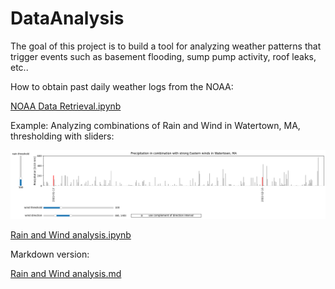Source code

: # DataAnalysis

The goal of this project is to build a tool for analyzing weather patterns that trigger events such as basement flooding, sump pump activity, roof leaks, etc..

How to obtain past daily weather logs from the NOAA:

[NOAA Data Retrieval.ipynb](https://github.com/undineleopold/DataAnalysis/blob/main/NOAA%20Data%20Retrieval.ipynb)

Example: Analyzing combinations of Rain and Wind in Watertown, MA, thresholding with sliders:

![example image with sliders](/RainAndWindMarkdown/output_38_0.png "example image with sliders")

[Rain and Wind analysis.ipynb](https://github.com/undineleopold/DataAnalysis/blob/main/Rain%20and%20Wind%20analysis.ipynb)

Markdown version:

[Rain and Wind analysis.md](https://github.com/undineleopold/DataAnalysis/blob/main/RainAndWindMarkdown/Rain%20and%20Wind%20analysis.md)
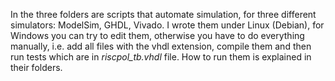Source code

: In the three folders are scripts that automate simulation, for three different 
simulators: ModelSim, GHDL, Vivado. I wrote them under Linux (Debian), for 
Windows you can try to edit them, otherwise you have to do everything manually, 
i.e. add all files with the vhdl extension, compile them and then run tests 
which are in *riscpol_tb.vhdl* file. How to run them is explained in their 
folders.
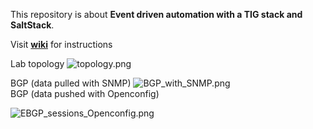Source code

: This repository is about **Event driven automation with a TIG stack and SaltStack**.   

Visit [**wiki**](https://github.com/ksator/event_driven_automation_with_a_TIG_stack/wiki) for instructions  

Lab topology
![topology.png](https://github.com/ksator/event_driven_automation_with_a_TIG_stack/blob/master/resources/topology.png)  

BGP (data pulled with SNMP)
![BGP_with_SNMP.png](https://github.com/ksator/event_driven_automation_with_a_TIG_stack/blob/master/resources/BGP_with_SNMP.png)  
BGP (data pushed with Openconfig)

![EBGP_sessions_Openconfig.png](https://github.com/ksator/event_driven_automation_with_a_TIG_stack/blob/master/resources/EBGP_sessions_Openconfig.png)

----------

When you reach a picture, pass over it; write out all other material exactly.

Source code

: # DataAnalysis

The goal of this project is to build a tool for analyzing weather patterns that trigger events such as basement flooding, sump pump activity, roof leaks, etc..

How to obtain past daily weather logs from the NOAA:

[NOAA Data Retrieval.ipynb](https://github.com/undineleopold/DataAnalysis/blob/main/NOAA%20Data%20Retrieval.ipynb)

Example: Analyzing combinations of Rain and Wind in Watertown, MA, thresholding with sliders:

![example image with sliders](/RainAndWindMarkdown/output_38_0.png "example image with sliders")

[Rain and Wind analysis.ipynb](https://github.com/undineleopold/DataAnalysis/blob/main/Rain%20and%20Wind%20analysis.ipynb)

Markdown version:

[Rain and Wind analysis.md](https://github.com/undineleopold/DataAnalysis/blob/main/RainAndWindMarkdown/Rain%20and%20Wind%20analysis.md)
Source code

: In the three folders are scripts that automate simulation, for three different 
simulators: ModelSim, GHDL, Vivado. I wrote them under Linux (Debian), for 
Windows you can try to edit them, otherwise you have to do everything manually, 
i.e. add all files with the vhdl extension, compile them and then run tests 
which are in *riscpol_tb.vhdl* file. How to run them is explained in their 
folders.
Source code

: This repository is about **Event driven automation with a TIG stack and SaltStack**.   

Visit [**wiki**](https://github.com/ksator/event_driven_automation_with_a_TIG_stack/wiki) for instructions  

Lab topology
![topology.png](https://github.com/ksator/event_driven_automation_with_a_TIG_stack/blob/master/resources/topology.png)  

BGP (data pulled with SNMP)
![BGP_with_SNMP.png](https://github.com/ksator/event_driven_automation_with_a_TIG_stack/blob/master/resources/BGP_with_SNMP.png)  
BGP (data pushed with Openconfig)

![EBGP_sessions_Openconfig.png](https://github.com/ksator/event_driven_automation_with_a_TIG_stack/blob/master/resources/EBGP_sessions_Openconfig.png)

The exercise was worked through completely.